By all measures, Barack Obama won by a wide margin tonight's debate, which was focused on issues, with no mention of Sarah Palin or the smears she has been spreading out on the McCain campaign's low road.
For the first hour, the Republican candidate's demeanor consisted of an odd Uriah Heep cringe with a cajoling, almost imploring tone suggesting that McCain was trying very hard to project sincerity in his prescriptions for the economy. Only in the final thirty minutes, in the segment on foreign policy, did he stand tall and sound confidently presidential.
Once again, as in his refusal to look at or address Obama directly in the first debate, there was a dismissive attitude, reflected in his finger-pointing reference to "that one" as he criticized Obama's vote on an energy bill.
Substantively, Obama was crisp and responsive in outlining what he would do about the economy, but seemed more defensive than he needed to be in countering McCain's charges that his statements on Pakistan reflected inexperience.
But the net effect tonight was to reinforce Obama's image as presidential and forward-looking while underscoring McCain's age and the weight of the Bush years that he is carrying in the campaign.
In a pre-debate CNN poll today, 55 percent of registered voters said that Obama "cares more about people like you," while 35 percent said McCain cares more than Obama.
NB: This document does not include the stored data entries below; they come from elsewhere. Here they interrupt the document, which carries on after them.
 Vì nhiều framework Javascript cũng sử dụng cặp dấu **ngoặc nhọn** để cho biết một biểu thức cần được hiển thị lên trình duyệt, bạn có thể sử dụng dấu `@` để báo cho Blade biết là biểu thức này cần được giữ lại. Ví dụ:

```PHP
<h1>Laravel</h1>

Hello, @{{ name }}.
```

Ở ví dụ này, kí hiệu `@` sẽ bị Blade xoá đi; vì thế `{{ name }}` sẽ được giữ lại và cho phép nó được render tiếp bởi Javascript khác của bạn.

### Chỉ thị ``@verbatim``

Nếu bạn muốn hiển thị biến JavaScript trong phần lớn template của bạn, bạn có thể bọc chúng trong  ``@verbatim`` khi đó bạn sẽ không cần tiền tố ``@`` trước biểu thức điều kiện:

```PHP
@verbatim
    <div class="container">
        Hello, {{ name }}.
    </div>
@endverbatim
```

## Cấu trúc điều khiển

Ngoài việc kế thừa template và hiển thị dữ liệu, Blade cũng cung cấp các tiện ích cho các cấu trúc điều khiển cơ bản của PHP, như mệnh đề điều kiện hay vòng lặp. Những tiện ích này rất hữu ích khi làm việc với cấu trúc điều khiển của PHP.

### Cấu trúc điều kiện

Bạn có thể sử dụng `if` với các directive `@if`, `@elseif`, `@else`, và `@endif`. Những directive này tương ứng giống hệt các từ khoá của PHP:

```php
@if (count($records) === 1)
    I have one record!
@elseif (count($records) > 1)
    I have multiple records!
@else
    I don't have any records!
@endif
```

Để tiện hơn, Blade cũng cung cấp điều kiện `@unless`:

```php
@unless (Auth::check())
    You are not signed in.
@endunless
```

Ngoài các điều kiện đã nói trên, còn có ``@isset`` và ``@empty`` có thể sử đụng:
On the question of who has a clearer plan to solve the country's problems, Obama held a 15-point lead over McCain, 48 to 33 percent.
When it was over, Obama's advantage in the CNN instant polling had widened on the crucial questions of leadership.
Tomorrow, McCain and Palin will be back out on the low road, dispensing more of the dirt of the last week, but voters worried about their jobs and their homes are not likely to want to wallow in it.